I have two datasets that are formatted like this:
df1
#> Artist Album Year
#> 1 Beatles Sgt. Pepper's 1967
#> 2 Rolling Stones Sticky Fingers 1971
and
df2
#> Album Year Producer
#> 1 Sgt. Pepper's 1966 George Martin
#> 2 Sticky Fingers 1971 Jimmy Miller
I'd like to do an inner_join
by Album and Year, but sometimes the 'Year' field is off by one year: for example, Sgt. Peppers is listed as 1967 in df1 by 1966 in df2.
So if I run:
df3 <- inner_join(df1, df2, by = c("Album", "Year"))
I get:
df3
#> Artist Album Year Producer
#> 1 Rolling Stones Sticky Fingers 1971 Jimmy Miller
Whereas, I would like both albums to join, so long as something like (df1$Year == df2$Year + 1)|(df1$Year == df2$Year - 1)
.
I cannot just simple join by 'Album' because in my real data set there are some identically titled 'Albums' that are distinguished by 'Year'.

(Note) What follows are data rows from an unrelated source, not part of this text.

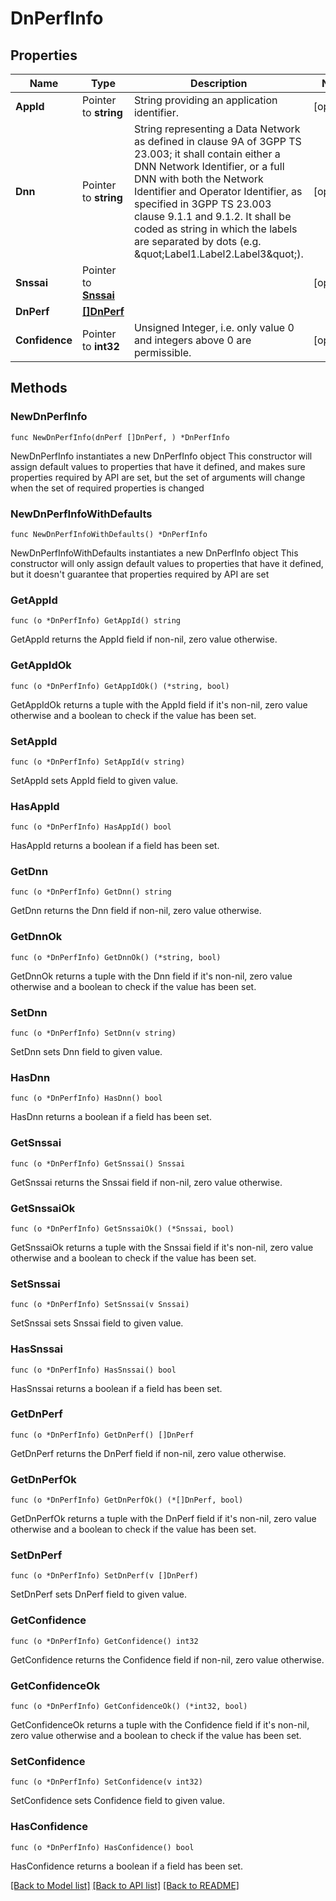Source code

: # DnPerfInfo

## Properties

Name | Type | Description | Notes
------------ | ------------- | ------------- | -------------
**AppId** | Pointer to **string** | String providing an application identifier. | [optional] 
**Dnn** | Pointer to **string** | String representing a Data Network as defined in clause 9A of 3GPP TS 23.003; it shall contain either a DNN Network Identifier, or a full DNN with both the Network Identifier and Operator Identifier, as specified in 3GPP TS 23.003 clause 9.1.1 and 9.1.2. It shall be coded as string in which the labels are separated by dots (e.g. \&quot;Label1.Label2.Label3\&quot;). | [optional] 
**Snssai** | Pointer to [**Snssai**](Snssai.md) |  | [optional] 
**DnPerf** | [**[]DnPerf**](DnPerf.md) |  | 
**Confidence** | Pointer to **int32** | Unsigned Integer, i.e. only value 0 and integers above 0 are permissible. | [optional] 

## Methods

### NewDnPerfInfo

`func NewDnPerfInfo(dnPerf []DnPerf, ) *DnPerfInfo`

NewDnPerfInfo instantiates a new DnPerfInfo object
This constructor will assign default values to properties that have it defined,
and makes sure properties required by API are set, but the set of arguments
will change when the set of required properties is changed

### NewDnPerfInfoWithDefaults

`func NewDnPerfInfoWithDefaults() *DnPerfInfo`

NewDnPerfInfoWithDefaults instantiates a new DnPerfInfo object
This constructor will only assign default values to properties that have it defined,
but it doesn't guarantee that properties required by API are set

### GetAppId

`func (o *DnPerfInfo) GetAppId() string`

GetAppId returns the AppId field if non-nil, zero value otherwise.

### GetAppIdOk

`func (o *DnPerfInfo) GetAppIdOk() (*string, bool)`

GetAppIdOk returns a tuple with the AppId field if it's non-nil, zero value otherwise
and a boolean to check if the value has been set.

### SetAppId

`func (o *DnPerfInfo) SetAppId(v string)`

SetAppId sets AppId field to given value.

### HasAppId

`func (o *DnPerfInfo) HasAppId() bool`

HasAppId returns a boolean if a field has been set.

### GetDnn

`func (o *DnPerfInfo) GetDnn() string`

GetDnn returns the Dnn field if non-nil, zero value otherwise.

### GetDnnOk

`func (o *DnPerfInfo) GetDnnOk() (*string, bool)`

GetDnnOk returns a tuple with the Dnn field if it's non-nil, zero value otherwise
and a boolean to check if the value has been set.

### SetDnn

`func (o *DnPerfInfo) SetDnn(v string)`

SetDnn sets Dnn field to given value.

### HasDnn

`func (o *DnPerfInfo) HasDnn() bool`

HasDnn returns a boolean if a field has been set.

### GetSnssai

`func (o *DnPerfInfo) GetSnssai() Snssai`

GetSnssai returns the Snssai field if non-nil, zero value otherwise.

### GetSnssaiOk

`func (o *DnPerfInfo) GetSnssaiOk() (*Snssai, bool)`

GetSnssaiOk returns a tuple with the Snssai field if it's non-nil, zero value otherwise
and a boolean to check if the value has been set.

### SetSnssai

`func (o *DnPerfInfo) SetSnssai(v Snssai)`

SetSnssai sets Snssai field to given value.

### HasSnssai

`func (o *DnPerfInfo) HasSnssai() bool`

HasSnssai returns a boolean if a field has been set.

### GetDnPerf

`func (o *DnPerfInfo) GetDnPerf() []DnPerf`

GetDnPerf returns the DnPerf field if non-nil, zero value otherwise.

### GetDnPerfOk

`func (o *DnPerfInfo) GetDnPerfOk() (*[]DnPerf, bool)`

GetDnPerfOk returns a tuple with the DnPerf field if it's non-nil, zero value otherwise
and a boolean to check if the value has been set.

### SetDnPerf

`func (o *DnPerfInfo) SetDnPerf(v []DnPerf)`

SetDnPerf sets DnPerf field to given value.


### GetConfidence

`func (o *DnPerfInfo) GetConfidence() int32`

GetConfidence returns the Confidence field if non-nil, zero value otherwise.

### GetConfidenceOk

`func (o *DnPerfInfo) GetConfidenceOk() (*int32, bool)`

GetConfidenceOk returns a tuple with the Confidence field if it's non-nil, zero value otherwise
and a boolean to check if the value has been set.

### SetConfidence

`func (o *DnPerfInfo) SetConfidence(v int32)`

SetConfidence sets Confidence field to given value.

### HasConfidence

`func (o *DnPerfInfo) HasConfidence() bool`

HasConfidence returns a boolean if a field has been set.


[[Back to Model list]](../README.md#documentation-for-models) [[Back to API list]](../README.md#documentation-for-api-endpoints) [[Back to README]](../README.md)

Code for the datasets below:
df1 <- data.frame(stringsAsFactors=FALSE,
Artist = c("Beatles", "Rolling Stones"),
Album = c("Sgt. Pepper's", "Sticky Fingers"),
Year = c(1967, 1971)
)
df1
df2 <- data.frame(stringsAsFactors=FALSE,
Album = c("Sgt. Pepper's", "Sticky Fingers"),
Year = c(1966, 1971),
Producer = c("George Martin", "Jimmy Miller")
)
df2